Bologna - L'inchiesta al rallentatore fa un balzo in avanti. Non è ancora finita la raccolta «enciclopedica» delle carte dei partiti che già si è costretti a scavare sul giallo di San Petronio. Ovvero, su quello che sarebbe accaduto la sera in cui Bologna si divertiva festeggiando il suo patrono. Alla periferia della città, dove svettano le torri di Kenzo, segno del potere regionale, qualcuno riempiva quattro sacchi dell'immondizia con chissà che cosa, verosimilmente documenti compromettenti, e li portava via nottetempo, come un ladro. Una storia che sarebbe finita nel nulla se, proprio mentre il quartetto se la svignava per la rampa che porta ai garage dei consiglieri, non fosse passato di lì, con la sua auto, Matteo Riva, ex dell'Italia dei Valori, oggi nella diaspora del gruppo misto. E se Riva non avesse deciso di raccontare al Giornale la strana storia che potrebbe anche essere una singolare coincidenza, ma va comunque esaminata con cura.

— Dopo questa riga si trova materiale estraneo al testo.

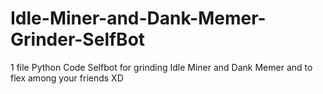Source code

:# Idle-Miner-and-Dank-Memer-Grinder-SelfBot
1 file Python Code Selfbot for grinding Idle Miner and Dank Memer and to flex among your friends XD

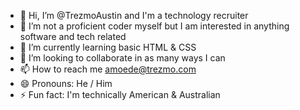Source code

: - 👋 Hi, I’m @TrezmoAustin and I'm a technology recruiter
- 👀 I’m not a proficient coder myself but I am interested in anything software and tech related
- 🌱 I’m currently learning basic HTML & CSS
- 💞️ I’m looking to collaborate in as many ways I can
- 📫 How to reach me amoede@trezmo.com
- 😄 Pronouns: He / Him
- ⚡ Fun fact: I'm technically American & Australian

<!---
TrezmoAustin/TrezmoAustin is a ✨ special ✨ repository because its `README.md` (this file) appears on your GitHub profile.
You can click the Preview link to take a look at your changes.
--->
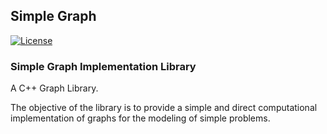 ## Simple Graph

[![License](http://img.shields.io/badge/license-MIT-blue.svg?style=flat)](https://opensource.org/licenses/GPL-3.0)

### Simple Graph Implementation Library

A C++ Graph Library.

The objective of the library is to provide a simple and direct computational implementation of graphs for the modeling of simple problems.

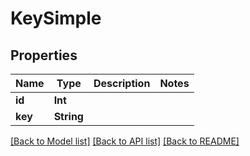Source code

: # KeySimple

## Properties
Name | Type | Description | Notes
------------ | ------------- | ------------- | -------------
**id** | **Int** |  | 
**key** | **String** |  | 

[[Back to Model list]](../README.md#documentation-for-models) [[Back to API list]](../README.md#documentation-for-api-endpoints) [[Back to README]](../README.md)


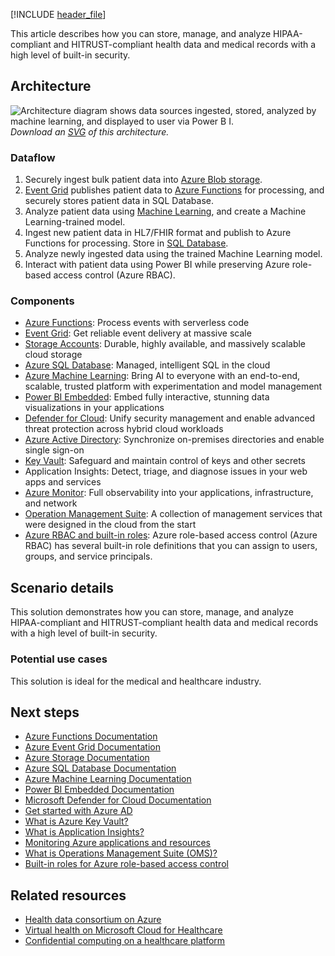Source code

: [!INCLUDE [header_file](../../../includes/sol-idea-header.md)]

This article describes how you can store, manage, and analyze HIPAA-compliant and HITRUST-compliant health data and medical records with a high level of built-in security.

## Architecture

![Architecture diagram shows data sources ingested, stored, analyzed by machine learning, and displayed to user via Power B I.](../media/security-compliance-blueprint-hipaa-hitrust-health-data-ai.png)
*Download an [SVG](../media/security-compliance-blueprint-hipaa-hitrust-health-data-ai.svg) of this architecture.*

### Dataflow

1. Securely ingest bulk patient data into [Azure Blob storage](/azure/storage/blobs).
1. [Event Grid](/azure/event-grid) publishes patient data to [Azure Functions](/azure/azure-functions) for processing, and securely stores patient data in SQL Database.
1. Analyze patient data using [Machine Learning](/azure/machine-learning), and create a Machine Learning-trained model.
1. Ingest new patient data in HL7/FHIR format and publish to Azure Functions for processing. Store in [SQL Database](/azure/sql-database).
1. Analyze newly ingested data using the trained Machine Learning model.
1. Interact with patient data using Power BI while preserving Azure role-based access control (Azure RBAC).

### Components

- [Azure Functions](https://azure.microsoft.com/services/functions): Process events with serverless code
- [Event Grid](https://azure.microsoft.com/services/event-grid): Get reliable event delivery at massive scale
- [Storage Accounts](https://azure.microsoft.com/services/storage): Durable, highly available, and massively scalable cloud storage
- [Azure SQL Database](https://azure.microsoft.com/services/sql-database): Managed, intelligent SQL in the cloud
- [Azure Machine Learning](https://azure.microsoft.com/services/machine-learning): Bring AI to everyone with an end-to-end, scalable, trusted platform with experimentation and model management
- [Power BI Embedded](https://azure.microsoft.com/services/power-bi-embedded): Embed fully interactive, stunning data visualizations in your applications
- [Defender for Cloud](https://azure.microsoft.com/services/security-center): Unify security management and enable advanced threat protection across hybrid cloud workloads
- [Azure Active Directory](https://azure.microsoft.com/services/active-directory): Synchronize on-premises directories and enable single sign-on
- [Key Vault](https://azure.microsoft.com/services/key-vault): Safeguard and maintain control of keys and other secrets
- Application Insights: Detect, triage, and diagnose issues in your web apps and services
- [Azure Monitor](https://azure.microsoft.com/services/monitor): Full observability into your applications, infrastructure, and network
- [Operation Management Suite](https://www.microsoft.com/cloud-platform/operations-management-suite): A collection of management services that were designed in the cloud from the start
- [Azure RBAC and built-in roles](/azure/role-based-access-control/built-in-roles): Azure role-based access control (Azure RBAC) has several built-in role definitions that you can assign to users, groups, and service principals.

## Scenario details

This solution demonstrates how you can store, manage, and analyze HIPAA-compliant and HITRUST-compliant health data and medical records with a high level of built-in security.

### Potential use cases

This solution is ideal for the medical and healthcare industry.

## Next steps

- [Azure Functions Documentation](/azure/azure-functions)
- [Azure Event Grid Documentation](/azure/event-grid)
- [Azure Storage Documentation](/azure/storage)
- [Azure SQL Database Documentation](/azure/sql-database)
- [Azure Machine Learning Documentation](/azure/machine-learning)
- [Power BI Embedded Documentation](/azure/power-bi-embedded)
- [Microsoft Defender for Cloud Documentation](/azure/security-center)
- [Get started with Azure AD](/azure/active-directory/get-started-azure-ad)
- [What is Azure Key Vault?](/azure/key-vault/key-vault-overview)
- [What is Application Insights?](/azure/application-insights/app-insights-overview)
- [Monitoring Azure applications and resources](/azure/monitoring-and-diagnostics/monitoring-overview)
- [What is Operations Management Suite (OMS)?](/azure/operations-management-suite/operations-management-suite-overview)
- [Built-in roles for Azure role-based access control](/azure/role-based-access-control/built-in-roles)

## Related resources

- [Health data consortium on Azure](../../example-scenario/data/azure-health-data-consortium.yml)
- [Virtual health on Microsoft Cloud for Healthcare](../../example-scenario/mch-health/virtual-health-mch.yml)
- [Confidential computing on a healthcare platform](../../example-scenario/confidential/healthcare-inference.yml)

Risultato: ieri il Giornale pubblica con grande rilievo l'inquietante vicenda e qualche ora più tardi, dopo pranzo, le Fiamme gialle telefonano a Reggio Emilia a casa di Riva e lo invitano a raggiungere la procura per una convocazione urgente. È il segnale che i Pm, alle prese con una colossale ipotesi di peculato per ora contro ignoti, fanno sul serio e non intendono trascurare alcun particolare.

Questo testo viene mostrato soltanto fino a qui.